Diverrà suo servitore, nel senso che cercherà di donarle l’elemento morale-spirituale di cui essa ha bisogno, come la natura dà all’uomo l’elemento fisico-materiale di cui egli ha bisogno.

L’allargamento della responsabilità morale ai regni della natura avviene come conseguenza di un approfondimento della conoscenza naturale. Indagando in modo esatto e completo i fatti della natura, si indagano propriamente le conseguenze del peccato originale. La coscienza indagatrice non potrà fare a meno di cozzare contro la realtà del peccato originale nel complesso dei fenomeni naturali.

 

L’evento del peccato originale,

cioè che l’intera natura è solo umanità decaduta,

verrà ‘scoperto’, come un tempo fu scoperta la gravità.

 

Questa scoperta avrà però il significato che la natura diverrà un monito affinché l’uomo volga ad essa il proprio cuore. Avverrà allora la grande catarsi, la purificazione del cuore: l’uomo volgerà il proprio cuore all’esterno.

La purificazione del cuore consiste nel non contrarsi più in sé, ma nell’aprirsi al mondo.

 

Per il fatto che l’evento della ‘caduta’ della natura diverrà contenuto della coscienza, diverrà d’altra parte palese l’immagine di quell’essere unitario che nella natura sussiste frantumato e decaduto.
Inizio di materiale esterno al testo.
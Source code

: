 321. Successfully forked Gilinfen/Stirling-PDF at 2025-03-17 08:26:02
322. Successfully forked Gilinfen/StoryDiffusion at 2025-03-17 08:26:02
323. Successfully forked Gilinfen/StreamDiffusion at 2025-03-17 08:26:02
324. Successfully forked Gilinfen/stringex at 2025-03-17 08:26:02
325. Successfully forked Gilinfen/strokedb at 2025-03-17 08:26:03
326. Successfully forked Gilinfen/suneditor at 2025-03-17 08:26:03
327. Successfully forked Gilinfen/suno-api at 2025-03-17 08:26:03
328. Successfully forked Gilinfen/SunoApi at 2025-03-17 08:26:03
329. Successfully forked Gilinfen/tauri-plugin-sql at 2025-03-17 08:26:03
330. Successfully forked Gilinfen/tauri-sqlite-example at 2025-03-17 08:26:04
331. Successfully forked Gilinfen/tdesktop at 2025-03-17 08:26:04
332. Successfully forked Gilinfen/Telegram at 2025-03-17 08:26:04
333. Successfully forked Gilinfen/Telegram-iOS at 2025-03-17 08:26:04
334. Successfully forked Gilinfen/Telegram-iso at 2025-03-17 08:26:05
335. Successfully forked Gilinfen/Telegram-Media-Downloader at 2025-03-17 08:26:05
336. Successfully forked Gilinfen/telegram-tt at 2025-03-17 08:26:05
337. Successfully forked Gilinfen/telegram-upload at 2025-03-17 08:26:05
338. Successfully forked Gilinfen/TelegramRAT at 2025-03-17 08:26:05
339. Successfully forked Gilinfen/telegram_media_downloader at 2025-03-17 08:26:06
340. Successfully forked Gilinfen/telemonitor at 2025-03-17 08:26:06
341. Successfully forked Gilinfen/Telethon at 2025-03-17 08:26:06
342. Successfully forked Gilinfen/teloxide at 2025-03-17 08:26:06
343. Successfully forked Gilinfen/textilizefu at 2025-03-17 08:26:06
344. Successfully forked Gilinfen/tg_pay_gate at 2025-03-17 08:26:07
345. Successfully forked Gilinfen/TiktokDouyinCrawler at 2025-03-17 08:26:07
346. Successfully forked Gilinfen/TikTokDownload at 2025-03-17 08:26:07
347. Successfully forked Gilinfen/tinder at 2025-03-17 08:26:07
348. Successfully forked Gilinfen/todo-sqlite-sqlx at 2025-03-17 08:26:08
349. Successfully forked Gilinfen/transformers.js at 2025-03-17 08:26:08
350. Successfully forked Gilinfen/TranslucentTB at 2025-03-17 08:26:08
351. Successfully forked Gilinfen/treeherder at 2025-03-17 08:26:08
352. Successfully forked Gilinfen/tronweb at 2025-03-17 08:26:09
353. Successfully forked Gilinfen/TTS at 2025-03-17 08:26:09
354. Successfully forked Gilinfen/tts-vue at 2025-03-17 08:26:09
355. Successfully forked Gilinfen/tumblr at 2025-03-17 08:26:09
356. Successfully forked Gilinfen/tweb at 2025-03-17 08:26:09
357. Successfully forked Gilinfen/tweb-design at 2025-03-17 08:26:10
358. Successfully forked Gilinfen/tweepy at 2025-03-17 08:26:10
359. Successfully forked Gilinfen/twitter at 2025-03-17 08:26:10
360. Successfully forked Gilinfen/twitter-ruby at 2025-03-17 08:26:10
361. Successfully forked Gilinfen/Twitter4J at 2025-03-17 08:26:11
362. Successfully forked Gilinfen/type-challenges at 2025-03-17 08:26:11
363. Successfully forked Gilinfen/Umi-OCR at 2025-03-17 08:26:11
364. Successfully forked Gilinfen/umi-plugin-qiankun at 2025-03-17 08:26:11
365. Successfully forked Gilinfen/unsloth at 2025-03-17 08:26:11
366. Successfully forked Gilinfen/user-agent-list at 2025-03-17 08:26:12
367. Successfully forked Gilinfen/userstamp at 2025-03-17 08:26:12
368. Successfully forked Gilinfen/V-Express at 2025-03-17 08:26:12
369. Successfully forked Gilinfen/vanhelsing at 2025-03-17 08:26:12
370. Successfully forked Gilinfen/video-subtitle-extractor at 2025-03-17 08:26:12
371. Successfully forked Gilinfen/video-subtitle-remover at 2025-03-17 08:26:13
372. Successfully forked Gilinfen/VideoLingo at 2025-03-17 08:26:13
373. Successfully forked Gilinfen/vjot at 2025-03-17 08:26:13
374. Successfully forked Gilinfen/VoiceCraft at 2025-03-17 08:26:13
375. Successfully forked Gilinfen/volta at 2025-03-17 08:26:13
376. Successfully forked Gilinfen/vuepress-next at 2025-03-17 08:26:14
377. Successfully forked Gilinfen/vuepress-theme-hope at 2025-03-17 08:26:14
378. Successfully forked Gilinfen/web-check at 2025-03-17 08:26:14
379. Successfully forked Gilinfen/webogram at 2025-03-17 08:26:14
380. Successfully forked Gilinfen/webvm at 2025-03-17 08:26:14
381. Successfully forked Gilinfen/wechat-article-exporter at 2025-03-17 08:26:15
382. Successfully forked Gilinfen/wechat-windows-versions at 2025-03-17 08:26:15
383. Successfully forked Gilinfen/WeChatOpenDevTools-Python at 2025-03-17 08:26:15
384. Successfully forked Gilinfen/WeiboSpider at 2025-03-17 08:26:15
Questo archetipo dell’uomo, racchiudente in sé l’intera natura, l’Adam-Kadmon della tradizione, che quale ‘immagine e somiglianza’ costituisce ora la nostalgia di ogni creatura – questo archetipo sorgerà nella coscienza dalla visione della natura decaduta.

 

I ‘puri di cuore’,

ossia coloro che hanno rivolto il proprio cuore ai regni della natura decaduta,

vedranno il loro dio, l’archetipo ideale.

 

Nella sua ‘immagine’ diverrà loro visibile il dio, se essi avranno prima purificato il loro cuore mediante la visione della tragica frantumazione di questa immagine. Non si tratta dunque della visione del Dio Padre universale – quando nella sesta Beatitudine si dice: “Beati i puri di cuore, poiché vedranno Dio” (makàrioi hoi katharòi te kardìa, otiautòi tori theòn òpsontaì) – bensì della visione dell’archetipo divino dell’umanità, che durante il periodo dell’anima cosciente sarà veduto nel mondo elementare quale speranza di resurrezione della natura.

 

Potrà essere veduto però solo da quegli uomini, i quali avranno esteso la coscienza morale dalle circostanze individuali e meramente umane ai regni della natura. Quest’ampliamento risveglierà la nuova chiaroveggenza naturale, la “chiaroveggenza eterica”, di cui parlò Rudolf Steiner.

 

La luce che renderà visibile il mondo elementare, lo Shamballa della leggenda orientale,

è la luce della coscienza morale dei puri di cuore, dei “katharòi te kardìa”.